──────── Supplied material

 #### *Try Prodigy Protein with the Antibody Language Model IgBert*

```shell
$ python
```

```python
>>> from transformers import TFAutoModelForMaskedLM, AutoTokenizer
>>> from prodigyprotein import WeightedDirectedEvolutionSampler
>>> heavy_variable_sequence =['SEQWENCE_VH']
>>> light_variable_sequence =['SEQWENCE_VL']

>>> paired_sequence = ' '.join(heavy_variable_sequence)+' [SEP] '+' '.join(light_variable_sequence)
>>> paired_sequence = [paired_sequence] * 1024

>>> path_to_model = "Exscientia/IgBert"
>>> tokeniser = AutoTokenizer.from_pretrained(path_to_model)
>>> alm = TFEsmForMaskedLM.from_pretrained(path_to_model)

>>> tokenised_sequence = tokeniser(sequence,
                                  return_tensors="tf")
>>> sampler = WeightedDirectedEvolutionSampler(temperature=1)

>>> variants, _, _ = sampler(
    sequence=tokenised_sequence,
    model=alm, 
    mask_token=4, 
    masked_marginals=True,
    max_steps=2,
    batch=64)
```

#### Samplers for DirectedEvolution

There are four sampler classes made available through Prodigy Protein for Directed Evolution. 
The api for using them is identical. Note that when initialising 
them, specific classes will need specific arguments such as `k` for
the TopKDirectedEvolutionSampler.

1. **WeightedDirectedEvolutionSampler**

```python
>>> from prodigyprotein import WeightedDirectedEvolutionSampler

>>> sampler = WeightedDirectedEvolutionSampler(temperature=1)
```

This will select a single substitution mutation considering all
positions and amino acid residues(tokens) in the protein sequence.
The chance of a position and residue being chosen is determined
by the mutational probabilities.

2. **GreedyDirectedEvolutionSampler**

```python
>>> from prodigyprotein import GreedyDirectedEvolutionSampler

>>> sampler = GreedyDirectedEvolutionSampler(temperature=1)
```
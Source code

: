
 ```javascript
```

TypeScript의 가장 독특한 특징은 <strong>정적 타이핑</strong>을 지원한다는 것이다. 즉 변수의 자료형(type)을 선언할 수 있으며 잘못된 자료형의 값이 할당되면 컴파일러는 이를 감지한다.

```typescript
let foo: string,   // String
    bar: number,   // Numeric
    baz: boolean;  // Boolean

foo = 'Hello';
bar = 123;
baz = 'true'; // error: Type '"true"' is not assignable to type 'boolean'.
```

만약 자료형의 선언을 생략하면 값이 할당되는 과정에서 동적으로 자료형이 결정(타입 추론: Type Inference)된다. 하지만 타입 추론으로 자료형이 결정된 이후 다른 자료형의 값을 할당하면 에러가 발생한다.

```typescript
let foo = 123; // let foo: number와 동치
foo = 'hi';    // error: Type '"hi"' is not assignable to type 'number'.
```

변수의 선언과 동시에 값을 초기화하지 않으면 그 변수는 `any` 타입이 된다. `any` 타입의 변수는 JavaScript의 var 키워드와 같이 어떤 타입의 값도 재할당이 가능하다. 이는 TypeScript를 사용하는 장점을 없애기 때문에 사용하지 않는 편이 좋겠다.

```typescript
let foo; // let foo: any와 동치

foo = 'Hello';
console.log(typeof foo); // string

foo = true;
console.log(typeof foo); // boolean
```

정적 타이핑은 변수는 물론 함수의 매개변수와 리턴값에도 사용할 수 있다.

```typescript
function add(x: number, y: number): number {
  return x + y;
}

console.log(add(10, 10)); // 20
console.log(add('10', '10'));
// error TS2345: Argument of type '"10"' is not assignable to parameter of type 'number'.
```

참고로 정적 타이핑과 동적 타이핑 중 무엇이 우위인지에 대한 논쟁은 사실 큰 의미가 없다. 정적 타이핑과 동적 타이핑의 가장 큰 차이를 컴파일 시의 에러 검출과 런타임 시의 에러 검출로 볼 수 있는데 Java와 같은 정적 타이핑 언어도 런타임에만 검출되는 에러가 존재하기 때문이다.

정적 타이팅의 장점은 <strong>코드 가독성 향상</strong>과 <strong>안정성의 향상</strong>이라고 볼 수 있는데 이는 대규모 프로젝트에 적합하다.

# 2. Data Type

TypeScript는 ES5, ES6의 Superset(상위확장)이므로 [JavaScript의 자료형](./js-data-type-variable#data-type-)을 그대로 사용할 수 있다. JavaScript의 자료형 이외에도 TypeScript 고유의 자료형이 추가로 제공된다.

────────────────

Instructions for the task: For each line above that includes "자료형의", make a copy.

Written response:
TypeScript의 가장 독특한 특징은 <strong>정적 타이핑</strong>을 지원한다는 것이다. 즉 변수의 자료형(type)을 선언할 수 있으며 잘못된 자료형의 값이 할당되면 컴파일러는 이를 감지한다.
만약 자료형의 선언을 생략하면 값이 할당되는 과정에서 동적으로 자료형이 결정(타입 추론: Type Inference)된다. 하지만 타입 추론으로 자료형이 결정된 이후 다른 자료형의 값을 할당하면 에러가 발생한다.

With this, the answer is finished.